Malgré tout et quoique se séparant nettement, par son attitude dans la vie, des amazones du féminisme, Séverine demeure féministe, comme elle est révolutionnaire et comme elle est mystique. Cela demande une courte explication. Il ne faut chercher dans Séverine ni conception politique bien nette, ni système social, ni théorie, ni programme. Elle n’est d’aucune école ; elle ne se rattache distinctement à aucun parti et ne se laisse pas volontiers cataloguer.

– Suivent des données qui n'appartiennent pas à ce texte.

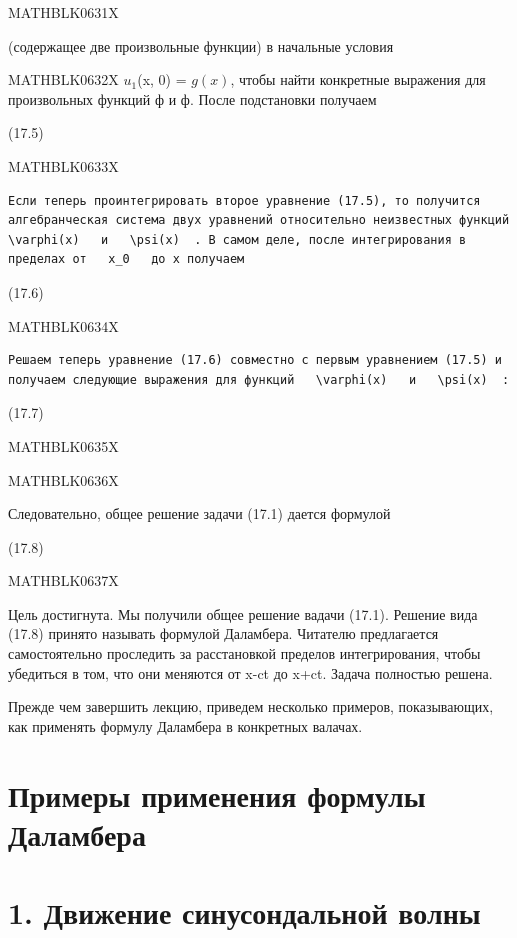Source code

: \documentclass[
]{article}
\begin{document}
{{MATHBLK0631X

(содержащее две произвольные функции) в начальные условия

MATHBLK0632X \(u_1\)(x, 0) = \(g(x)\), чтобы найти конкретные выражения
для произвольных функций ф и ф. После подстановки получаем

(17.5)

MATHBLK0633X

\begin{verbatim}
Если теперь проинтегрировать второе уравнение (17.5), то получится алгебранческая система двух уравнений относительно неизвестных функций   \varphi(x)   и   \psi(x)  . В самом деле, после интегрирования в пределах от   x_0   до x получаем
\end{verbatim}

(17.6)

MATHBLK0634X

\begin{verbatim}
Решаем теперь уравнение (17.6) совместно с первым уравнением (17.5) и получаем следующие выражения для функций   \varphi(x)   и   \psi(x)  :
\end{verbatim}

(17.7)

MATHBLK0635X

MATHBLK0636X

Следовательно, общее решение задачи (17.1) дается формулой

(17.8)

MATHBLK0637X

Цель достигнута. Мы получили общее решение вадачи (17.1). Решение вида
(17.8) принято называть формулой Даламбера. Читателю предлагается
самостоятельно проследить за расстановкой пределов интегрирования, чтобы
убедиться в том, что они меняются от x-ct до x+ct. Задача полностью
решена.

Прежде чем завершить лекцию, приведем несколько примеров, показывающих,
как применять формулу Даламбера в конкретных валачах.

\section{Примеры применения формулы
Даламбера}\label{ux43fux440ux438ux43cux435ux440ux44b-ux43fux440ux438ux43cux435ux43dux435ux43dux438ux44f-ux444ux43eux440ux43cux443ux43bux44b-ux434ux430ux43bux430ux43cux431ux435ux440ux430}

\section{1. Движение синусондальной
волны}\label{ux434ux432ux438ux436ux435ux43dux438ux435-ux441ux438ux43dux443ux441ux43eux43dux434ux430ux43bux44cux43dux43eux439-ux432ux43eux43bux43dux44b}

}}
\end{document}

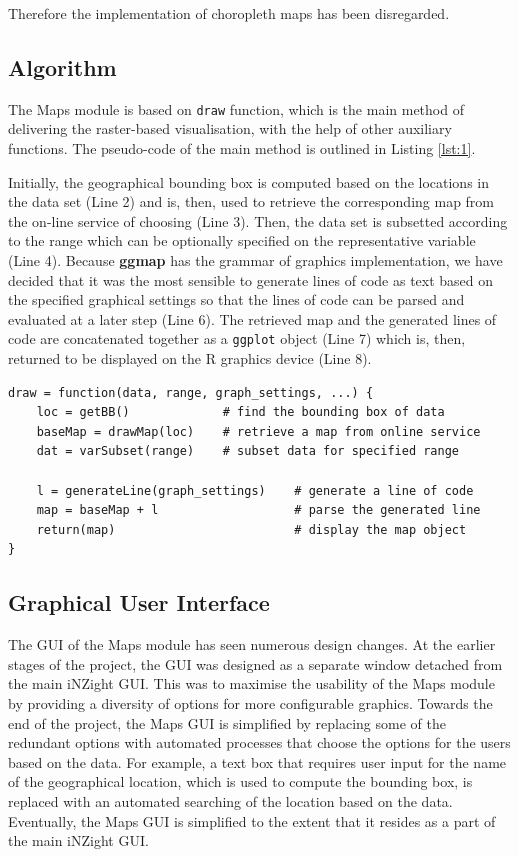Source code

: \documentclass[a4paper, 12pt]{article}
\begin{document}
Therefore the implementation of choropleth maps has been disregarded.

\subsection{Algorithm}
\label{subsec:2.3}
The Maps module is based on \texttt{draw} function, which is the main method of delivering the raster-based visualisation, with the help of other auxiliary functions. The pseudo-code of the main method is outlined in Listing \ref{lst:1}.

Initially, the geographical bounding box is computed based on the locations in the data set (Line 2) and is, then, used to retrieve the corresponding map from the on-line service of choosing (Line 3). Then, the data set is subsetted according to the range which can be optionally specified on the representative variable (Line 4). Because \textbf{ggmap} has the grammar of graphics implementation, we have decided that it was the most sensible to generate lines of code as text based on the specified graphical settings so that the lines of code can be parsed and evaluated at a later step (Line 6). The retrieved map and the generated lines of code are concatenated together as a \texttt{ggplot} object (Line 7) which is, then, returned to be displayed on the R graphics device (Line 8).

\begin{lstlisting}[caption={\texttt{draw} pseudo-code}, label={lst:1}]
draw = function(data, range, graph_settings, ...) {
	loc = getBB()             # find the bounding box of data
	baseMap = drawMap(loc)    # retrieve a map from online service
	dat = varSubset(range)    # subset data for specified range
	
	l = generateLine(graph_settings)    # generate a line of code
	map = baseMap + l                   # parse the generated line
	return(map)                         # display the map object
}
\end{lstlisting}

\subsection{Graphical User Interface}
\label{subsec:2.4}
The GUI of the Maps module has seen numerous design changes. At the earlier stages of the project, the GUI was designed as a separate window detached from the main iNZight GUI. This was to maximise the usability of the Maps module by providing a diversity of options for more configurable graphics. Towards the end of the project, the Maps GUI is simplified by replacing some of the redundant options with automated processes that choose the options for the users based on the data. For example, a text box that requires user input for the name of the geographical location, which is used to compute the bounding box, is replaced with an automated searching of the location based on the data. Eventually, the Maps GUI is simplified to the extent that it resides as a part of the main iNZight GUI.
\end{document}
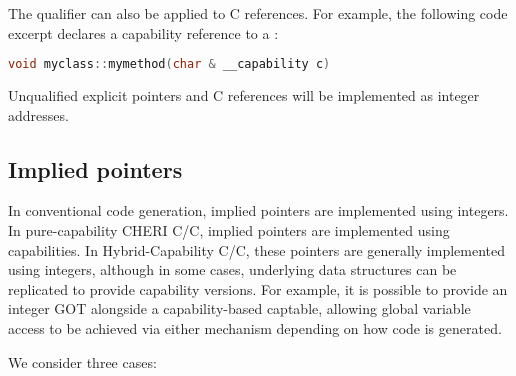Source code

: \documentclass[12pt,twoside,openright,a4paper]{article}
\newcommand{\ccode}[1]{{\small\ttfamily{#1}}}
\newcommand{\uucap}{{\ccode{\_\_capability}}\xspace}
\newcommand*{\cpp}{\texorpdfstring{C\textsmaller[2]{\protect\nolinebreak[4]\hspace{-.05em}\raisebox{.45ex}{\textbf{++}}}}{C++}}
\newcommand*{\COrCpp}{C/\cpp{}}
\newcommand*{\purecapCOrCpp}{CHERI \COrCpp{}}
\newcommand*{\hybridCOrCpp}{Hybrid-Capability \COrCpp{}}
\begin{document}
\noindent
The \uucap qualifier can also be applied to \cpp{} references.
For example, the following code excerpt declares a capability reference to a
\ccode{char}:

\begin{lstlisting}[language=C]
void myclass::mymethod(char & __capability c)
\end{lstlisting}

\noindent
Unqualified explicit pointers and \cpp{} references will be implemented as
integer addresses.

\subsection{Implied pointers}

In conventional code generation, implied pointers are implemented using
integers.
In pure-capability \purecapCOrCpp{}, implied pointers  are implemented using
capabilities.
In \hybridCOrCpp{}, these pointers are generally implemented using integers,
although in some cases, underlying data structures can be replicated to
provide capability versions.
For example, it is possible to provide an integer GOT alongside a
capability-based captable, allowing global variable access to be achieved
via either mechanism depending on how code is generated.

We consider three cases:
\end{document}
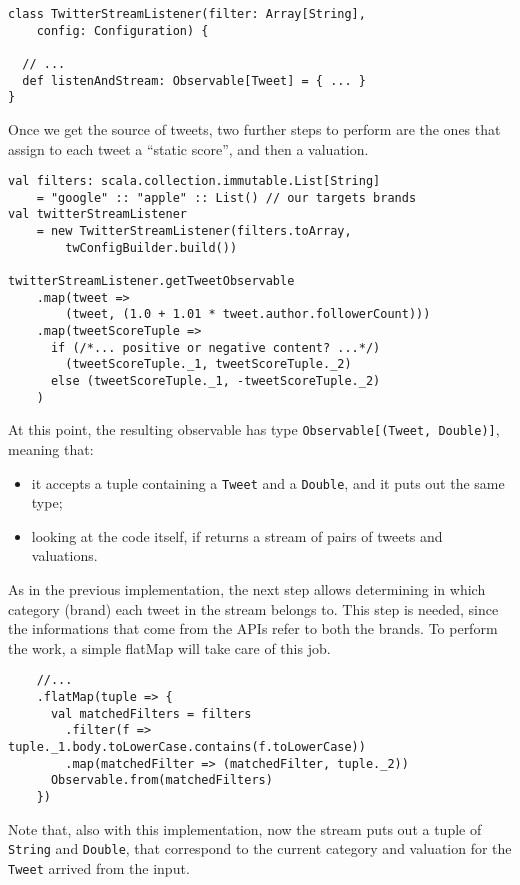 \begin{verbatim}
class TwitterStreamListener(filter: Array[String],
    config: Configuration) {

  // ...
  def listenAndStream: Observable[Tweet] = { ... }
}
\end{verbatim}

Once we get the source of tweets, two further steps to perform are the
ones that assign to each tweet a ``static score'', and then a
valuation.

\begin{verbatim}
val filters: scala.collection.immutable.List[String]
    = "google" :: "apple" :: List() // our targets brands
val twitterStreamListener
    = new TwitterStreamListener(filters.toArray,
        twConfigBuilder.build())

twitterStreamListener.getTweetObservable
    .map(tweet =>
        (tweet, (1.0 + 1.01 * tweet.author.followerCount)))
    .map(tweetScoreTuple =>
      if (/*... positive or negative content? ...*/)
        (tweetScoreTuple._1, tweetScoreTuple._2)
      else (tweetScoreTuple._1, -tweetScoreTuple._2)
    )
\end{verbatim}

At this point, the resulting observable has type
\texttt{Observable{[}(Tweet,\ Double){]}}, meaning that:

\begin{itemize}
\itemsep1pt\parskip0pt
\item
  it accepts a tuple containing a \texttt{Tweet} and a \texttt{Double},
  and it puts out the same type;
\item
  looking at the code itself, if returns a stream of pairs of tweets and
  valuations.
\end{itemize}

As in the previous implementation, the next step allows determining in
which category (brand) each tweet in the stream belongs to. This step is
needed, since the informations that come from the APIs refer to both the
brands. To perform the work, a simple flatMap will take care of this
job.

\begin{verbatim}
    //...
    .flatMap(tuple => {
      val matchedFilters = filters
        .filter(f => tuple._1.body.toLowerCase.contains(f.toLowerCase))
        .map(matchedFilter => (matchedFilter, tuple._2))
      Observable.from(matchedFilters)
    })
\end{verbatim}

Note that, also with this implementation, now the stream puts out a
tuple of \texttt{String} and \texttt{Double}, that correspond to the
current category and valuation for the \texttt{Tweet} arrived from the
input.

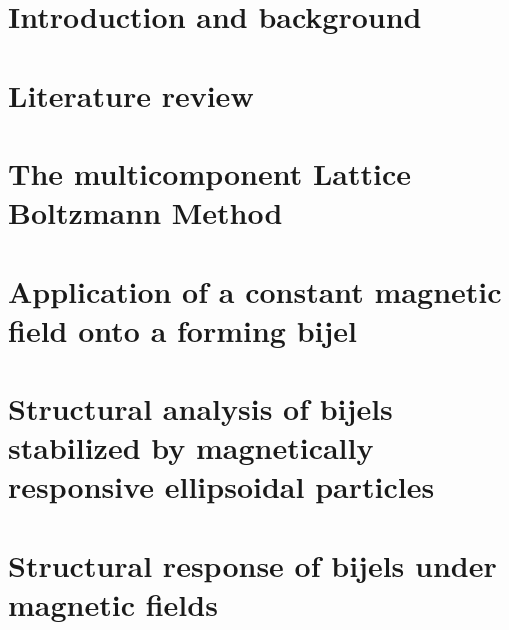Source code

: \documentclass{udthesis}
\begin{document}


% 

% 

\chapter{Introduction and background}
\label{chapter:introduction}


\chapter{Literature review}
\label{chapter:lit_review}


\chapter{The multicomponent Lattice Boltzmann Method}
\label{chapter:methods_chapter}

% 
% 

\chapter{Application of a constant magnetic field onto a forming bijel}
\label{chapter:aim1}


\chapter{Structural analysis of bijels stabilized by magnetically responsive ellipsoidal particles}
\label{chapter:aim1_5}


\chapter{Structural response of bijels under magnetic fields}
\label{chapter:aim2}

\end{document}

Son seul principe directeur, c’est d’écouter son cœur. Elle va où ce cœur immense d’amour et de pitié la mène. Elle est, sans réflexion et toute de spontanéité, avec ce qui souffre, avec les victimes, avec les gueux, avec les opprimés. De là quelques erreurs apparentes. Très influencée à l’aube de sa vie politique par ce grand défenseur des révoltés qui s’appelait Jules Vallès, elle a penché fortement vers les révolutionnaires, les descendants des fusillés de 71. Mais il lui est arrivé de se laisser entraîner vers d’autres routes. Elle s’est proclamée boulangiste. Elle est allée interviewer Léon XIII. Pur sentimentalisme. Triomphe du cœur sur la raison. Elle a vu dans Boulanger, le héros, l’honnête homme plein de bonne volonté, tout de générosité, et surtout l’idylle sanglante se dénouant au cimetière d’Ixelles. Elle a vu derrière le souverain pontife, la légende du Christ immolé à l’Humanité, le Sauveur, la Passion, la Croix. Et toujours ce qui détermine ses actes, ce qu’on trouve à la base de ses interventions, ce qui explique son action, c’est la pitié, c’est la compassion, c’est l’amour du pauvre. Ne cherchez pas autre chose dans Séverine. Elle ne sait pas si l’on peut transformer la société en vertu de tel ou tel système politique et social. Elle ne sait qu’une chose : c’est qu’il faut tendre la main au malheur où qu’il se trouve, en haut ou en bas ; c’est qu’il faut constamment se placer du côté du faible. En cela sa vie est une, droite, logique, au-dessus et en dehors de tout esprit de parti et de toute considération d’école.